EXERCISE:
Where a line of the records holds the string "github", copy that line.
= Beginning of Section =
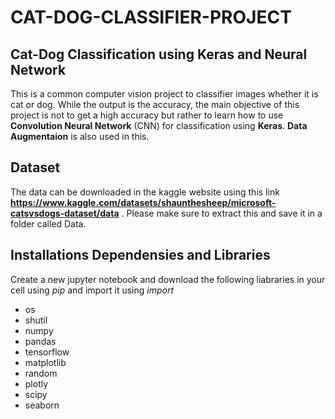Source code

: # CAT-DOG-CLASSIFIER-PROJECT

## Cat-Dog Classification using Keras and Neural Network
This is a common computer vision project to classifier images whether it is cat or dog. While the output is the accuracy, the main objective of this project is not to get a high accuracy but rather to learn how to use ****Convolution Neural Network**** (CNN) for classification using ****Keras****. **Data Augmentaion** is also used in this.

## Dataset
The data can be downloaded in the kaggle website using this link **https://www.kaggle.com/datasets/shaunthesheep/microsoft-catsvsdogs-dataset/data** . Please make sure to extract this and save it in a folder called Data.

## Installations Dependensies and Libraries
Create a new jupyter notebook and download the following liabraries in your cell using _pip_ and import it using _import_

+ os
+ shutil
+ numpy
+ pandas
+ tensorflow
+ matplotlib
+ random
+ plotly
+ scipy
+ seaborn

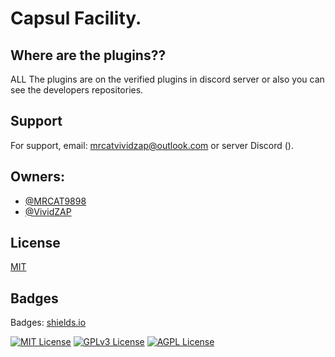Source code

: # Capsul Facility.

## Where are the plugins??
ALL The plugins are on the verified plugins in discord server
or also you can see the developers repositories.

## Support

For support, email: mrcatvividzap@outlook.com  or server Discord ().


## Owners:

- [@MRCAT9898](https://www.github.com/MRCAT9898)
- [@VividZAP](https://github.com/VividZap)

## License

[MIT](https://choosealicense.com/licenses/mit/)

## Badges

Badges: [shields.io](https://shields.io/)

[![MIT License](https://img.shields.io/badge/License-MIT-green.svg)](https://choosealicense.com/licenses/mit/)
[![GPLv3 License](https://img.shields.io/badge/License-GPL%20v3-yellow.svg)](https://opensource.org/licenses/)
[![AGPL License](https://img.shields.io/badge/license-AGPL-blue.svg)](http://www.gnu.org/licenses/agpl-3.0)
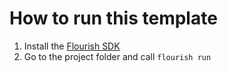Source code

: # How to run this template

1. Install the [Flourish SDK](https://flourish.studio/developers/quickstart/)
2. Go to the project folder and call `flourish run`
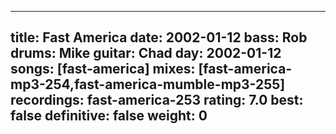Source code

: 
---
title: Fast America
date: 2002-01-12
bass:	Rob
drums:	Mike
guitar:	Chad
day: 2002-01-12
songs: [fast-america]
mixes: [fast-america-mp3-254,fast-america-mumble-mp3-255]
recordings: fast-america-253
rating: 7.0
best: false
definitive: false
weight: 0
---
= End of Section =
WRITTEN ANSWER:
- [@MRCAT9898](https://www.github.com/MRCAT9898)
- [@VividZAP](https://github.com/VividZap)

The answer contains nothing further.